Lucas Watzenrode (also, in German, Lukas; in Polish, Łukasz) (1400, in Thorn — 1462, in Thorn) was the maternal grandfather of Nicolaus Copernicus.

==Life==
Lucas Watzenrode the Elder was registered in the Thorn citizen registry book (Thorner Bürgerbuch) as landowner, businessmen, judge, councilman, etc. In 1436, he married the widow of Heinrich Peckau, Katharina, whose familial origin is not clear. Some sources state she was from the Rusop family, while others state her name as von Rüdiger or Modlibóg. In 1448, he and other Thorn burghers are registered as having been summoned to the court at Limburg.

He was a loyal supporter of the Prussian Confederation in the Thirteen Years' War (1454–1466). During this time, he lent money to the city of Thorn for war purposes. In 1454–1455, he was injured in the battle of Lessen (now Łasin) against the mercenaries that were hired by the Teutonic Knights. The same year, he participated in the battle of Marienburg (now Malbork).

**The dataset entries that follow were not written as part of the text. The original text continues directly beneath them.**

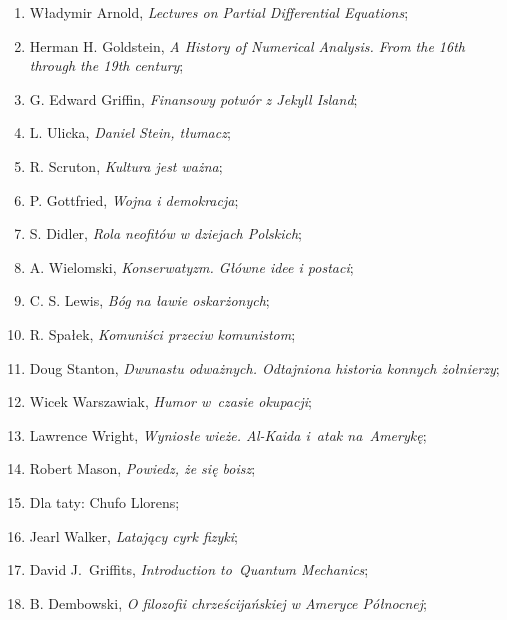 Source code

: \documentclass[a4paper,11pt]{article}
\begin{document}
\begin{enumerate}
\item Władymir Arnold, \textit{Lectures on Partial Differential
    Equations};

\item Herman H. Goldstein, \textit{A History of Numerical Analysis. From
    the 16th through the 19th century};

\item G. Edward Griffin, \textit{Finansowy potwór z Jekyll Island};

\item L. Ulicka, \textit{Daniel Stein, tłumacz};

\item R. Scruton, \textit{Kultura jest ważna};

\item P. Gottfried, \textit{Wojna i demokracja};

\item S. Didler, \textit{Rola neofitów w dziejach Polskich};

\item A. Wielomski, \textit{Konserwatyzm. Główne idee i postaci};

\item C. S. Lewis, \textit{Bóg na ławie oskarżonych};

\item R. Spałek, \textit{Komuniści przeciw komunistom};

\item Doug Stanton, \textit{Dwunastu odważnych. Odtajniona historia
    konnych żołnierzy};

\item Wicek Warszawiak, \textit{Humor w~czasie okupacji};

\item Lawrence Wright, \textit{Wyniosłe wieże. Al-Kaida i~atak
    na~Amerykę};

\item Robert Mason, \textit{Powiedz, że się boisz};

\item Dla taty: Chufo Llorens;

\item Jearl Walker, \textit{Latający cyrk fizyki};

\item David J.~Griffits, \textit{Introduction to~Quantum Mechanics};

\item B. Dembowski, \textit{O filozofii chrześcijańskiej w Ameryce
    Północnej};


\end{enumerate}
\end{document}
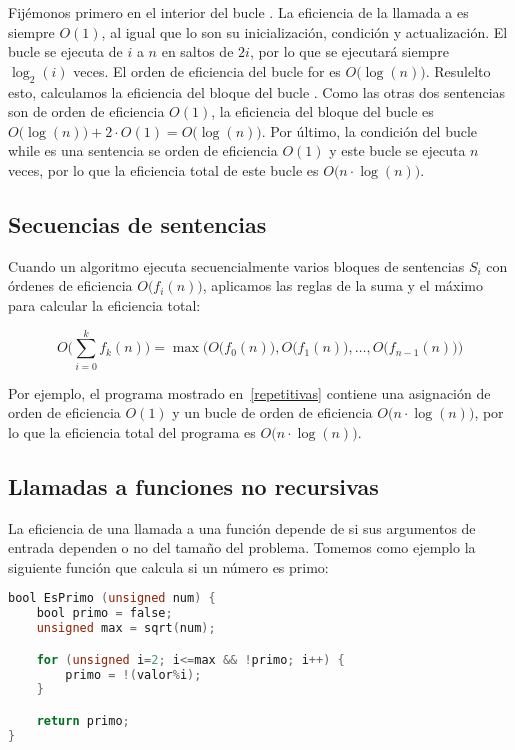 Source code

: Fijémonos primero en el interior del bucle .
La eficiencia de la llamada a  es siempre $O(1)$, al igual que lo son su inicialización, condición y actualización.
El bucle se ejecuta de $i$ a $n$ en saltos de $2i$, por lo que se ejecutará siempre $\log_2(i)$ veces.
El orden de eficiencia del bucle for es $O\big(\log(n)\big)$.
Resulelto esto, calculamos la eficiencia del bloque del bucle .
Como las otras dos sentencias son de orden de eficiencia $O(1)$, la eficiencia del bloque del bucle  es $O\big(\log(n)\big)+2\cdot O(1)=O\big(\log(n)\big)$.
Por último, la condición del bucle while es una sentencia se orden de eficiencia $O(1)$ y este bucle se ejecuta $n$ veces, por lo que la eficiencia total de este bucle es $O\big(n\cdot\log(n)\big)$.

\pagebreak

\subsection{Secuencias de sentencias}\label{secuenciasentencias}

Cuando un algoritmo ejecuta secuencialmente varios bloques de sentencias $S_i$ con órdenes de eficiencia $O\big(f_i(n)\big)$, aplicamos las reglas de la suma y el máximo para calcular la eficiencia total:

\[O\Big(\sum_{i=0}^{k}f_k(n)\Big) = \max\Big(O\big(f_0(n)\big),O\big(f_1(n)\big),\ldots,O\big(f_{n-1}(n)\big)\Big)\]

Por ejemplo, el programa mostrado en~\ref{repetitivas} contiene una asignación de orden de eficiencia $O(1)$ y un bucle de orden de eficiencia $O\big(n\cdot\log(n)\big)$, por lo que la eficiencia total del programa es $O\big(n\cdot\log(n)\big)$.

\subsection{Llamadas a funciones no recursivas}

La eficiencia de una llamada a una función depende de si sus argumentos de entrada dependen o no del tamaño del problema.
Tomemos como ejemplo la siguiente función que calcula si un número es primo:

\begin{lstlisting}[language=C]
bool EsPrimo (unsigned num) {
	bool primo = false;
	unsigned max = sqrt(num);

	for (unsigned i=2; i<=max && !primo; i++) {
		primo = !(valor%i);
	}

	return primo;
}
\end{lstlisting}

Later, Lucas participated in conventions with king Casimir and in 1461 he spoke sharply with a demand for more vigorous war and a threat that the Prussian states would seek a new king. According to Karol Górski's biography (1973): "The king let it go despite his ears, but he remembered Lucas".

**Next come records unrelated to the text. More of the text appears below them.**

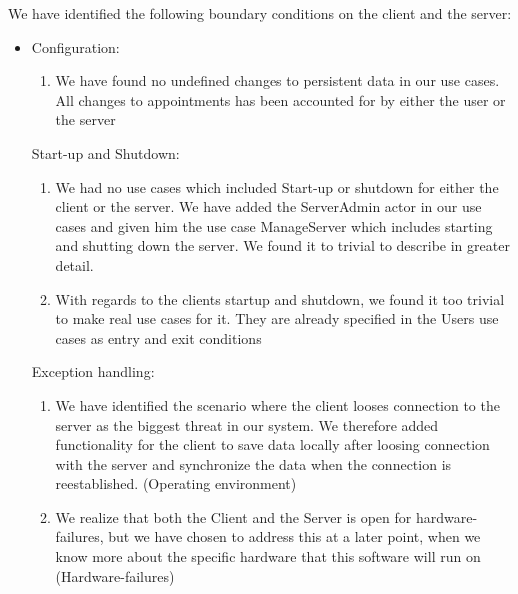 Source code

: We have identified the following boundary conditions on the client and the server:


\begin{itemize}
	\item Configuration:
	\begin{enumerate}
		\item We have found no undefined changes to persistent data in our use cases. All changes to appointments has been accounted for by either the user or the server
	\end{enumerate}
	\Item Start-up and Shutdown:
	\begin{enumerate}
		\item We had no use cases which included Start-up or shutdown for either the client or the server. We have added the ServerAdmin actor in our use cases and given him the use case ManageServer which includes starting and shutting down the server. We found it to trivial to describe in greater detail.
		\item With regards to the clients startup and shutdown, we found it too trivial to make real use cases for it. They are already specified in the Users use cases as entry and exit conditions
	\end{enumerate}
	\Item Exception handling:
	\begin{enumerate}
		\item We have identified the scenario where the client looses connection to the server as the biggest threat in our system. We therefore added functionality for the client to save data locally after loosing connection with the server and synchronize the data when the connection is reestablished. (Operating environment)
		\item We realize that both the Client and the Server is open for hardware-failures, but we have chosen to address this at a later point, when we know more about the specific hardware that this software will run on (Hardware-failures)
	\end{enumerate}
\end{itemize} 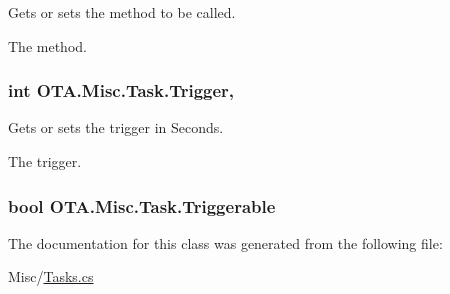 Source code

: Gets or sets the method to be called. 

The method. \hypertarget{class_o_t_a_1_1_misc_1_1_task_ac6e8c4aa02b4e5e43c2f0bd8984b9758}{}
\subsubsection[{Trigger}]{\setlength{\rightskip}{0pt plus 5cm}int O\+T\+A.\+Misc.\+Task.\+Trigger\hspace{0.3cm}{\ttfamily [get]}, {\ttfamily [set]}}\label{class_o_t_a_1_1_misc_1_1_task_ac6e8c4aa02b4e5e43c2f0bd8984b9758}


Gets or sets the trigger in Seconds. 

The trigger. \hypertarget{class_o_t_a_1_1_misc_1_1_task_a5bd3d3b2d8655be940f15d7d791dcdfb}{}
\subsubsection[{Triggerable}]{\setlength{\rightskip}{0pt plus 5cm}bool O\+T\+A.\+Misc.\+Task.\+Triggerable\hspace{0.3cm}{\ttfamily [get]}}\label{class_o_t_a_1_1_misc_1_1_task_a5bd3d3b2d8655be940f15d7d791dcdfb}


The documentation for this class was generated from the following file\+:\begin{DoxyCompactItemize}
\item 
Misc/\hyperlink{_tasks_8cs}{Tasks.\+cs}\end{DoxyCompactItemize}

Lucas and his wife Katharina had three confirmed children. One of their daughters, Barbara, married Nicolas Kopernik. Barbara's sister Christina married Tideman von Allen. Both sisters married in Thorn. Christina's daughter married the wealthy merchant Heinrich Krüger.

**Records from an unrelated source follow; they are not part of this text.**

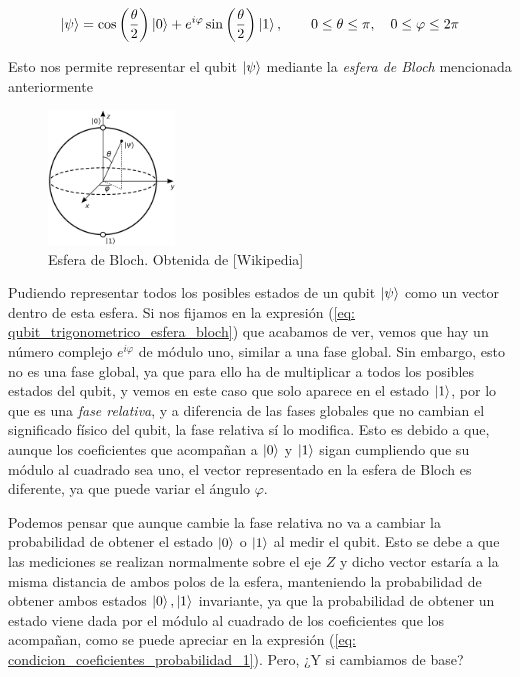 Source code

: \documentclass[12pt]{article}
\numberwithin{equation}{section} %
\begin{document}
    \begin{equation}
        \ket{\psi} = \cos \left( \frac{\theta}{2} \right) \ket{0} + e^{i \varphi} \sin \left( \frac{\theta}{2} \right) \ket{1}, \qquad 0 \leq \theta \leq \pi, \quad 0 \leq \varphi \leq 2 \pi
        \label{eq: qubit_trigonometrico_esfera_bloch}
    \end{equation}

    \vspace{2.5mm}

    Esto nos permite representar el qubit \( \ket{\psi} \) mediante la \textit{esfera de Bloch} mencionada anteriormente

    \begin{figure}[H]
        \centering
        \includegraphics[width=0.3\textwidth]{img/Bloch/bloch_sphere.png}
        \caption{Esfera de Bloch. Obtenida de [Wikipedia]}\label{fig: bloch_sphere}
    \end{figure}

    Pudiendo representar todos los posibles estados de un qubit \( \ket{\psi} \) como un vector dentro de esta esfera. 
    Si nos fijamos en la expresión (\ref{eq: qubit_trigonometrico_esfera_bloch}) que acabamos de ver, vemos que hay un número complejo \( e^{i \varphi} \) de módulo uno, similar a una fase global. Sin embargo, esto no es una fase global, ya que para ello ha de multiplicar a todos los posibles estados del qubit, y vemos en este caso que solo aparece en el estado \( \ket{1} \), por lo que es una \textit{fase relativa}, y a diferencia de las fases globales que no cambian el significado físico del qubit, la fase relativa sí lo modifica. Esto es debido a que, aunque los coeficientes que acompañan a \( \ket{0} \) y \( \ket{1} \) sigan cumpliendo que su módulo al cuadrado sea uno, el vector representado en la esfera de Bloch es diferente, ya que puede variar el ángulo \( \varphi \).

    \vspace{5mm}

    Podemos pensar que aunque cambie la fase relativa no va a cambiar la probabilidad de obtener el estado \( \ket{0} \) o \( \ket{1} \) al medir el qubit. Esto se debe a que las mediciones se realizan normalmente sobre el eje \( Z \) y dicho vector estaría a la misma distancia de ambos polos de la esfera, manteniendo la probabilidad de obtener ambos estados \( \ket{0}, \ket{1} \) invariante, ya que la probabilidad de obtener un estado viene dada por el módulo al cuadrado de los coeficientes que los acompañan, como se puede apreciar en la expresión (\ref{eq: condicion_coeficientes_probabilidad_1}). Pero, ¿Y si cambiamos de base?
    
\end{document}
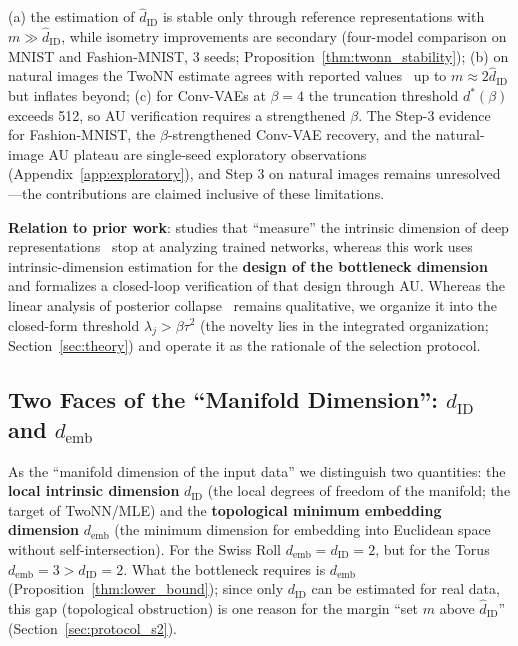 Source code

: \documentclass[make,article,submit,pdftex,moreauthors]{Definitions/mdpi}
\newcommand{\dID}{d_{\mathrm{ID}}}
\newcommand{\hatdID}{\hat{d}_{\mathrm{ID}}}
\newcommand{\demb}{d_{\mathrm{emb}}}
\newcommand{\dstar}{d^{*}(\beta)}
\begin{document}
\begin{enumerate}
        (a) the estimation of $\hatdID$ is stable only through reference
        representations with $m \gg \hatdID$, while isometry improvements
        are secondary (four-model comparison on MNIST and Fashion-MNIST,
        3 seeds; Proposition~\ref{thm:twonn_stability});
        (b) on natural images the TwoNN estimate agrees with reported
        values~\cite{pope2021intrinsic} up to $m \approx 2\hatdID$ but
        inflates beyond;
        (c) for Conv-VAEs at $\beta = 4$ the truncation threshold $\dstar$
        exceeds 512, so AU verification requires a strengthened $\beta$.
        The Step-3 evidence for Fashion-MNIST, the $\beta$-strengthened
        Conv-VAE recovery, and the natural-image AU plateau are single-seed
        exploratory observations (Appendix~\ref{app:exploratory}), and
        Step 3 on natural images remains unresolved---the contributions are
        claimed inclusive of these limitations.
\end{enumerate}

\textbf{Relation to prior work}:
studies that ``measure'' the intrinsic dimension of deep
representations~\cite{ansuini2019intrinsic,pope2021intrinsic,valeriani2023geometry}
stop at analyzing trained networks, whereas this work uses
intrinsic-dimension estimation for the \textbf{design of the bottleneck
dimension} and formalizes a closed-loop verification of that design through
AU.
Whereas the linear analysis of posterior collapse~\cite{lucas2019elbo}
remains qualitative, we organize it into the closed-form threshold
$\lambda_j > \beta\tau^2$ (the novelty lies in the integrated organization;
Section~\ref{sec:theory}) and operate it as the rationale of the selection
protocol.

\subsection{Two Faces of the ``Manifold Dimension'': $\dID$ and $\demb$}\label{sec:intro_dim}

As the ``manifold dimension of the input data'' we distinguish two
quantities:
the \textbf{local intrinsic dimension} $\dID$ (the local degrees of freedom
of the manifold; the target of TwoNN/MLE) and the
\textbf{topological minimum embedding dimension} $\demb$ (the minimum
dimension for embedding into Euclidean space without self-intersection).
For the Swiss Roll $\demb = \dID = 2$, but for the Torus
$\demb = 3 > \dID = 2$.
What the bottleneck requires is $\demb$
(Proposition~\ref{thm:lower_bound}); since only $\dID$ can be estimated for
real data, this gap (topological obstruction) is one reason for the margin
``set $m$ above $\hatdID$'' (Section~\ref{sec:protocol_s2}).
\end{document}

Lucas Watzenrode the Elder's grandson became known as Nicolaus Copernicus. Copernicus had an uncle, his mother's brother, also named Lucas Watzenrode (known as Lucas Watzenrode the Younger).

Christina and Tideman's daughter Cordula von Allen married Reinhold Feldstedt, who was born in 1468 in Danzig (now Gdańsk) and died in 1529 in Danzig. Their daughter Katharina Feldstedt married Herman Giese, born in 1523 in Danzig. A descendant was Tiedemann Giese, a famous bishop of Ermland. Another daughter of Christina and Tideman, Barbara, married Johan Von Beutel. A descendant of them was Regina Basilier, née Kleinfeldt.